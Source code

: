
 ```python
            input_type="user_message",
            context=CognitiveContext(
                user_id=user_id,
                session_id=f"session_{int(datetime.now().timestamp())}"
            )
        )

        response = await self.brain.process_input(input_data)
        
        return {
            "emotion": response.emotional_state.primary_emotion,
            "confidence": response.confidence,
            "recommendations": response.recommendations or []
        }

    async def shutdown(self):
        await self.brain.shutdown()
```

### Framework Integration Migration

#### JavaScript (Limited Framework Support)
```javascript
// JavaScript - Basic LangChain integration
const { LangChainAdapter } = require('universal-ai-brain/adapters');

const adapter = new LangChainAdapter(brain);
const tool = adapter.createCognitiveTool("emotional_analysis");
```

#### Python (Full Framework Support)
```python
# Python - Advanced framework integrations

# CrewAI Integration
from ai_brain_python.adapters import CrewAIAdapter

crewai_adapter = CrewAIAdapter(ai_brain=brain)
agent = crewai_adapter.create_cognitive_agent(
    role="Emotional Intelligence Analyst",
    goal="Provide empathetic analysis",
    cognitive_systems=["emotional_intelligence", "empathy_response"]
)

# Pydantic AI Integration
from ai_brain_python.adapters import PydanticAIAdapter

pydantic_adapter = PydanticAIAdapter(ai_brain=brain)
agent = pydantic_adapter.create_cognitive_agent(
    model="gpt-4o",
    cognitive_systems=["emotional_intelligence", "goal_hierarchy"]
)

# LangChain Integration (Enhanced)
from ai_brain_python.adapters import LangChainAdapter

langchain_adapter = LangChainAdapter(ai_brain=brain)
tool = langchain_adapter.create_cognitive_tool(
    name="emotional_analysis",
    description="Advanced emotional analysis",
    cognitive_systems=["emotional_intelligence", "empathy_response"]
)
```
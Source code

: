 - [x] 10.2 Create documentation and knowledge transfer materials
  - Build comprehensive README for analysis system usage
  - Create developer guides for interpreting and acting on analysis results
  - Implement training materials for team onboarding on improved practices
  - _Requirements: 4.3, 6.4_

■ **WHAT IS BEING ASKED**:
Could you give again, word for word, the line with "knowledge transfer materials" and all lines after it through the end of the data? Leave out everything else.

■ **YOUR RESPONSE**:
: - [x] 10.2 Create documentation and knowledge transfer materials
  - Build comprehensive README for analysis system usage
  - Create developer guides for interpreting and acting on analysis results
  - Implement training materials for team onboarding on improved practices
  - _Requirements: 4.3, 6.4_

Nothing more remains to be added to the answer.